C’est à s’y méprendre : on pourrait confondre leur accent québécois avec celui des rappeurs américains des années 90, avec qui ils ont fait leurs classes plus jeunes. KNLO, un des membres du groupe, nous a raconté le rapport d’Alaclair Ensemble avec les États-Unis, la difficulté de travailler dans la musique au Québec, l’importance de rendre hommage à ses origines et la façon dont ils inventent des mots et leurs définitions… parfois absurdes.
Clique : Qui êtes-vous ?
KNLO : Une entreprise familiale.
Sur votre site, vous dîtes que vous vous êtes rencontrés dans dans un « lift Allostop » (covoiturage, NDLR), c’est vrai ?

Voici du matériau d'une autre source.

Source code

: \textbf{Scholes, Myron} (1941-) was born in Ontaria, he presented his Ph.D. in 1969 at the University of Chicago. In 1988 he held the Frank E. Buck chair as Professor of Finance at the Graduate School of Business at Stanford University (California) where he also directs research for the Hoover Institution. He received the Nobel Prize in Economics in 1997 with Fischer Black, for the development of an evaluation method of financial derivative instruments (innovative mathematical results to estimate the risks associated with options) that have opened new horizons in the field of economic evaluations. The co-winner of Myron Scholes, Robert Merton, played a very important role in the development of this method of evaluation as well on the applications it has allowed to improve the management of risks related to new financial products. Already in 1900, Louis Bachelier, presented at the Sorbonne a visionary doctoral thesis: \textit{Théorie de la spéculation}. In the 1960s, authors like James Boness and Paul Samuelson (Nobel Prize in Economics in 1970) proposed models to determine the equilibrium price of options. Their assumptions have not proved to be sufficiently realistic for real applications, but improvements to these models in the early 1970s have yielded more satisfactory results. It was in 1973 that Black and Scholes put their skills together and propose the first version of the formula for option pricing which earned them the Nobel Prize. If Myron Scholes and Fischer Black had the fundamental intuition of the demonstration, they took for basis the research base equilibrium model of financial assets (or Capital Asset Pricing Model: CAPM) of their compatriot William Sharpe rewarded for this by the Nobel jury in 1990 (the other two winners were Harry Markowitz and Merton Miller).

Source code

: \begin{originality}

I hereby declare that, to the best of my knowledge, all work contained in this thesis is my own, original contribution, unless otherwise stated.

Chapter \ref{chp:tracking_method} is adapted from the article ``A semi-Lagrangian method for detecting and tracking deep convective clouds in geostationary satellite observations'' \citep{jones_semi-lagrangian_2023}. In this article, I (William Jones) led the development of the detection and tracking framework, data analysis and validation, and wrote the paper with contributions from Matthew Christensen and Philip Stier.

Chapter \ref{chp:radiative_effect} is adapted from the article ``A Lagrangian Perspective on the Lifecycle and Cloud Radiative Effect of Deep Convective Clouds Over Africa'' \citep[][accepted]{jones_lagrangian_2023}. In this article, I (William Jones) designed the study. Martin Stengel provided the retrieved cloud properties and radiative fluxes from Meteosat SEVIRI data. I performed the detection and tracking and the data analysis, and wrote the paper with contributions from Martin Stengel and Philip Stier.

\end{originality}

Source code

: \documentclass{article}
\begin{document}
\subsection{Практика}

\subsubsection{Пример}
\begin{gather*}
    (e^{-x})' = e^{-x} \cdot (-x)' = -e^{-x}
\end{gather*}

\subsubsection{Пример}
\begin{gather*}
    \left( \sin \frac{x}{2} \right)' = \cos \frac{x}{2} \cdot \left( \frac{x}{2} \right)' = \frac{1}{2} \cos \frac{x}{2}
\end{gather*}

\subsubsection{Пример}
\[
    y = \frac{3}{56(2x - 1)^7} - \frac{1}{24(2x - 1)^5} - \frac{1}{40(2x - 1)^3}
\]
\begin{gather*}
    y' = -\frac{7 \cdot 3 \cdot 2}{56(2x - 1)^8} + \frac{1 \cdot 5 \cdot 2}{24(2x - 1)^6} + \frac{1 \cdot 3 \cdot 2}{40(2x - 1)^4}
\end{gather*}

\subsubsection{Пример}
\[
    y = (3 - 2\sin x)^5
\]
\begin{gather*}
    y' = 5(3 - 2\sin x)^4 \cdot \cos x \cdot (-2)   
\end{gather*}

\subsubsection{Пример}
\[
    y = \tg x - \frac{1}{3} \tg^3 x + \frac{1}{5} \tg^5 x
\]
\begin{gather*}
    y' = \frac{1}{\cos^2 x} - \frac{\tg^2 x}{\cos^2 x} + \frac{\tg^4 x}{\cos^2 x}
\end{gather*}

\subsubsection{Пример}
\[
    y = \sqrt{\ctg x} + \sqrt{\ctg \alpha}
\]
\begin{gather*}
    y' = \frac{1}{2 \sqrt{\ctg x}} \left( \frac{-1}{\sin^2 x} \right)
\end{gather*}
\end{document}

Oui, c’est vrai. Mais c’est un peu comme une légende, cette histoire. On vient de Québec et de Montréal, du coup on a souvent fait du covoiturage pour aller d’une ville à l’autre, pour donner des shows quand on rappait en solo… C’est comme ça que l’on s’est rencontrés. Mais le projet musical Alaclair Ensemble est né en 2008 : c’est à ce moment que le nom est apparu, via un membre qui était avec nous à l’époque, Mash. On avait échantillonné une chanson de jazz qui s’appelait « Claire » d’un groupe de jazz américain, The Singers Unlimited. Puis on a fait une chanson qui s’appelle « Alaclair » que l’on avait repris. Donc, Alaclair Ensemble.
Vous pourriez faire penser à un groupe de rap qui s’appelle Hieroglyphics, tu connais ?
Oui, je connais.
Pourriez-vous vous identifier à eux, notamment dans les sonorités et dans la façon d’avoir chacun votre style ?
Oui tout à fait, au niveau de l’esprit surtout. On cultive une réalité spirituelle et sociale qui est valeureuse. Plus on évolue dans le milieu musical, plus on se rend compte de la valeur que ça a au présent. Ça nous fait nous accrocher. On conçoit une musique « indigène » plus que traditionnelle. Dans Hieroglyphics, il y avait une notion spirituelle, une abstraction dans les sujets aussi. Mais je crois que c’était dû à l’époque. Mais oui, il y a certainement un parallèle à faire dans le sens où on est au Québec, du coup on a des liens très forts avec les États-Unis. Le fait de prendre conscience de cette culture-là nous fait prendre conscience de notre différence énorme. Par exemple la lenteur du business…
Quand tu parles de la lenteur du business, tu penses à quoi ?
Des États-Unis au Québec, tu peux diviser par dix le cash qu’il y a à faire. Il faut se mettre dans les souliers d’un humble ouvrier pour faire de la musique ici. On a tous des métiers, et nos bons amis qui vont cogner du marteau ont le même salaire que nous.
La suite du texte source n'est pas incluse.